Dating apps, discipline, and Sisyphus
Returning to dating apps
A binge-like approach to life
I tend to go through life in binges. Binging one TV show, book, project, friendship, hobby, type of food, and then moving onto the next one. (I’ve been eating the same Ban Ban Shop grain bowl for lunch for the past month and a half.)
So when I decided to get back on dating apps again, I approached it with a similar… all consuming style.
Pushing off work deadlines and crapping through my meetings with shallow promises for the future, I spent the past week swiping through 400+ men.
A renewed version of myself
I first spent an hour perfecting my own profile, scrolling through the 19,440 photos in my camera roll for the most flattering clips which showed off my personality, contained funny stories, or could be conversation starters in any kind of way.
After updating my profile, I bit the bullet and pressed unpause.

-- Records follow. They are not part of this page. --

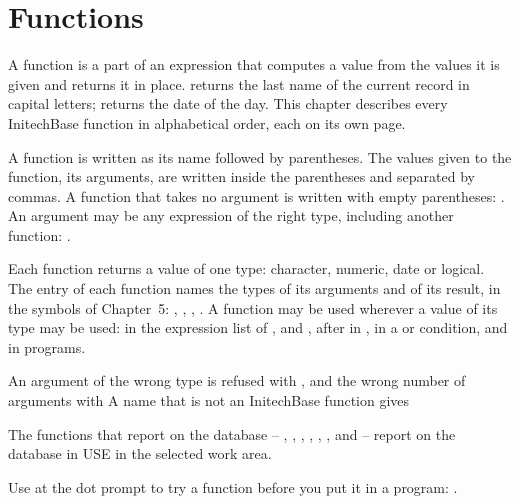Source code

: \chapter{Functions}
A function is a part of an expression that computes a value from the values it
is given and returns it in place.   returns the last name
of the current record in capital letters;  returns the date of the
day.  This chapter describes every InitechBase function in alphabetical order,
each on its own page.

A function is written as its name followed by parentheses.  The values given
to the function, its arguments, are written inside the parentheses and
separated by commas.  A function that takes no argument is written with empty
parentheses: .  An argument may be any expression of the right
type, including another function: .

Each function returns a value of one type: character, numeric, date or
logical.  The entry of each function names the types of its arguments and of
its result, in the symbols of Chapter~5: , , ,
.  A function may be used wherever a value of its type may be used: in
the expression list of ,  and , after  in
, in a  or  condition, and in programs.

An argument of the wrong type is refused with ,
and the wrong number of arguments with 
A name that is not an InitechBase function gives 

The functions that report on the database -- , ,
, , , ,  and
 -- report on the database in USE in the selected work area.

\begin{Tip}
Use  at the dot prompt to try a function before you put it in a
program: .
\end{Tip}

Likes started rolling in, across people of all different strata of life. After a semester of redefining myself from the ground up, I felt a renewed clarity in my own tastes—I was looking for smart and interesting people, first and foremost. People to have fun conversations with.

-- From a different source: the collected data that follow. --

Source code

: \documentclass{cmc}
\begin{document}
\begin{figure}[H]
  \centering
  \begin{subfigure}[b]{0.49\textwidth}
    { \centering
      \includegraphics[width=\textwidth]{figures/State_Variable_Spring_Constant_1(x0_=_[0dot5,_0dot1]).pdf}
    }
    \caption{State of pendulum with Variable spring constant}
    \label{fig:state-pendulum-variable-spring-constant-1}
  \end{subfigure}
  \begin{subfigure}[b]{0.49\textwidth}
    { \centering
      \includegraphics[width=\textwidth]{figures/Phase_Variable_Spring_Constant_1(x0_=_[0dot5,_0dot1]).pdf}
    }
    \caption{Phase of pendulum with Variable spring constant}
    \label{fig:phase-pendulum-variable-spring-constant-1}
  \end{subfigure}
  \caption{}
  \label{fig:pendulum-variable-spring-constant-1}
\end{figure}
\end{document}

A library of interesting people
Early on, I matched someone who looked like a huge nerd (my type!). We talked about his Lego Death Star, my current obsession with mechanical keyboards, and on the hierarchy of energy drinks.
I spent the rest of the week talking to person after person, getting to know what makes them tick.
- One that was insanely smart, got into Harvard Law School, and was 2nd in the world at Clash of Clans at one point—while also being a nicotine addict and a chronic class skipper.
- One person whose laptop exploded in their backpack when they were a kid.
- Another that was doing an investment banking internship, lamenting on its soulless-ness. He loved birdwatching, and had changed all of his contact photos to different Pokemon.
- Another that was astonished at how many mutual connections we had on Instagram (we had three.)
- A guy named “Chalant.”
- And a CS+BME who was addicted to his Google Calendar.
Math and inebriation
I went on date after date, drinking with friends, going clubbing? in the meanwhile talking about how humans are topologically 7-holed doughnuts, and arguing over why my Theorems are like libraries poem was sh!t because computer science has no fundamental axioms which are Turing-complete. (Though I think this guy missed the point of the poem.)
And the consequences of my actions
But I was spending ALL of my time on this all-encompassing side quest. I started getting stress dreams about failing my high school AP tests. Every meeting felt like an extended apology.
Crashing out to Raghav
Loneliness and betrayal
I crashed out last night to Raghavendra. How I suspect my current inability to focus on non-dating endeavors is because I was so emotionally starved for the past 3 years—that I overcompensated and gave into every random thought or cute guy that came across my phone.
But that in doing so, I felt like I was betraying the people who I promised I would deliver good work to. That while it’s healthy to experience these things in moderation, that I was overindulging at the expense of my responsibilities.
Self restraint: A human problem
I thought back to when I read Augustine’s Confessions in my freshman year literature class. And felt a little less alone when I realized that people were writing about the struggle against one’s base desires in the pursuit of enlightenment back in 400 AD as well.
The Hinge-Sisyphus
Feeling exasperated, I jokingly explained to him how I felt like Sisyphus, pushing up Hinge matches up the mountain of my iMessages.
Rag remarked that it’s about enjoying the journey! Of pushing up our boulders, trying to diffuse my self-judgement.
And I elaborated that my issue is more so that my life has many mountains, each with their own worker-Sisyphi climbing them; that we have a limited bank of energy to spend amongst them all. And that right now, I’m spending too much of my energy into the Hinge-Sisyphus.
A system of discipline?
The conclusion of this long winded and emotionless saga of events, was that I need to find a system of discipline which works for me. One which is aware of the power of working inertia, of our human energy constraints, and is aligned with my life goals.
So I paused Hinge. Maybe I’ll come back to it once I’ve figured my life out.